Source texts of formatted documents
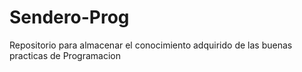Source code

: # Sendero-Prog
Repositorio para almacenar el conocimiento adquirido de las buenas practicas de Programacion
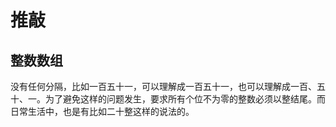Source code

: # 推敲

## 整数数组

没有任何分隔，比如一百五十一，可以理解成一百五十一，也可以理解成一百、五十、一。为了避免这样的问题发生，要求所有个位不为零的整数必须以整结尾。而日常生活中，也是有比如二十整这样的说法的。
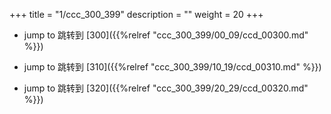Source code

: +++
title = "1/ccc_300_399"
description = ""
weight = 20
+++

* jump to 跳转到 [300]({{%relref "ccc_300_399/00_09/ccd_00300.md" %}})

* jump to 跳转到 [310]({{%relref "ccc_300_399/10_19/ccd_00310.md" %}})

* jump to 跳转到 [320]({{%relref "ccc_300_399/20_29/ccd_00320.md" %}})

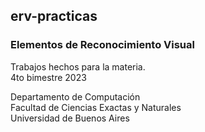 ## erv-practicas
### Elementos de Reconocimiento Visual

Trabajos hechos para la materia.\
4to bimestre 2023

Departamento de Computación \
Facultad de Ciencias Exactas y Naturales\
Universidad de Buenos Aires

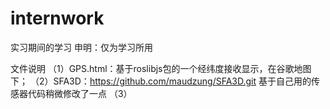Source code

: # internwork
实习期间的学习
申明：仅为学习所用

文件说明
（1）GPS.html：基于roslibjs包的一个经纬度接收显示，在谷歌地图下；
（2）SFA3D：https://github.com/maudzung/SFA3D.git  基于自己用的传感器代码稍微修改了一点
（3）
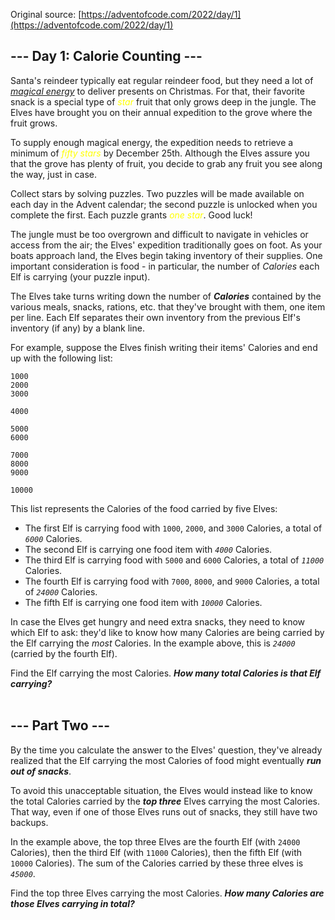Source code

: Original source: [https://adventofcode.com/2022/day/1](https://adventofcode.com/2022/day/1)

## --- Day 1: Calorie Counting ---

Santa's reindeer typically eat regular reindeer food, but they need a lot of <em>[magical energy](/2018/day/25)</em> to deliver presents on Christmas. For that, their favorite snack is a special type of <em><span style="color:yellow">star</span></em> fruit that only grows deep in the jungle. The Elves have brought you on their annual expedition to the grove where the fruit grows.

To supply enough magical energy, the expedition needs to retrieve a minimum of <em><span style="color:yellow">fifty stars</span></em> by December 25th. Although the Elves assure you that the grove has plenty of fruit, you decide to grab any fruit you see along the way, just in case.

Collect stars by solving puzzles.  Two puzzles will be made available on each day in the Advent calendar; the second puzzle is unlocked when you complete the first.  Each puzzle grants <em><span style="color:yellow">one star</span></em>. Good luck!

The jungle must be too overgrown and difficult to navigate in vehicles or access from the air; the Elves' expedition traditionally goes on foot. As your boats approach land, the Elves begin taking inventory of their supplies. One important consideration is food - in particular, the number of <em>Calories</em> each Elf is carrying (your puzzle input).

The Elves take turns writing down the number of <em><strong>Calories</strong></em> contained by the various meals, snacks, rations, etc. that they've brought with them, one item per line. Each Elf separates their own inventory from the previous Elf's inventory (if any) by a blank line.

For example, suppose the Elves finish writing their items' Calories and end up with the following list:

<pre>
<code>1000
2000
3000

4000

5000
6000

7000
8000
9000

10000</code>
</pre>

This list represents the Calories of the food carried by five Elves:


 - The first Elf is carrying food with <code>1000</code>, <code>2000</code>, and <code>3000</code> Calories, a total of <code><em>6000</em></code> Calories.
 - The second Elf is carrying one food item with <code><em>4000</em></code> Calories.
 - The third Elf is carrying food with <code>5000</code> and <code>6000</code> Calories, a total of <code><em>11000</em></code> Calories.
 - The fourth Elf is carrying food with <code>7000</code>, <code>8000</code>, and <code>9000</code> Calories, a total of <code><em>24000</em></code> Calories.
 - The fifth Elf is carrying one food item with <code><em>10000</em></code> Calories.

In case the Elves get hungry and need extra snacks, they need to know which Elf to ask: they'd like to know how many Calories are being carried by the Elf carrying the <em>most</em> Calories. In the example above, this is <em><code>24000</code></em> (carried by the fourth Elf).

Find the Elf carrying the most Calories. <em><strong>How many total Calories is that Elf carrying?</strong></em>
</br>
</br>

## --- Part Two ---

By the time you calculate the answer to the Elves' question, they've already realized that the Elf carrying the most Calories of food might eventually <em><strong>run out of snacks</strong></em>.

To avoid this unacceptable situation, the Elves would instead like to know the total Calories carried by the <em><strong>top three</strong></em> Elves carrying the most Calories. That way, even if one of those Elves runs out of snacks, they still have two backups.

In the example above, the top three Elves are the fourth Elf (with <code>24000</code> Calories), then the third Elf (with <code>11000</code> Calories), then the fifth Elf (with <code>10000</code> Calories). The sum of the Calories carried by these three elves is <code><em>45000</em></code>.

Find the top three Elves carrying the most Calories. <em><strong>How many Calories are those Elves carrying in total?</strong></em>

=== PROBLEM STATEMENT ===
The lines above from the one containing "Santa's reindeer typically" through the one containing "To supply enough" are to be set down exactly, and no others.

=== RESPONSE TO THIS EXERCISE ===
Santa's reindeer typically eat regular reindeer food, but they need a lot of <em>[magical energy](/2018/day/25)</em> to deliver presents on Christmas. For that, their favorite snack is a special type of <em><span style="color:yellow">star</span></em> fruit that only grows deep in the jungle. The Elves have brought you on their annual expedition to the grove where the fruit grows.

To supply enough magical energy, the expedition needs to retrieve a minimum of <em><span style="color:yellow">fifty stars</span></em> by December 25th. Although the Elves assure you that the grove has plenty of fruit, you decide to grab any fruit you see along the way, just in case.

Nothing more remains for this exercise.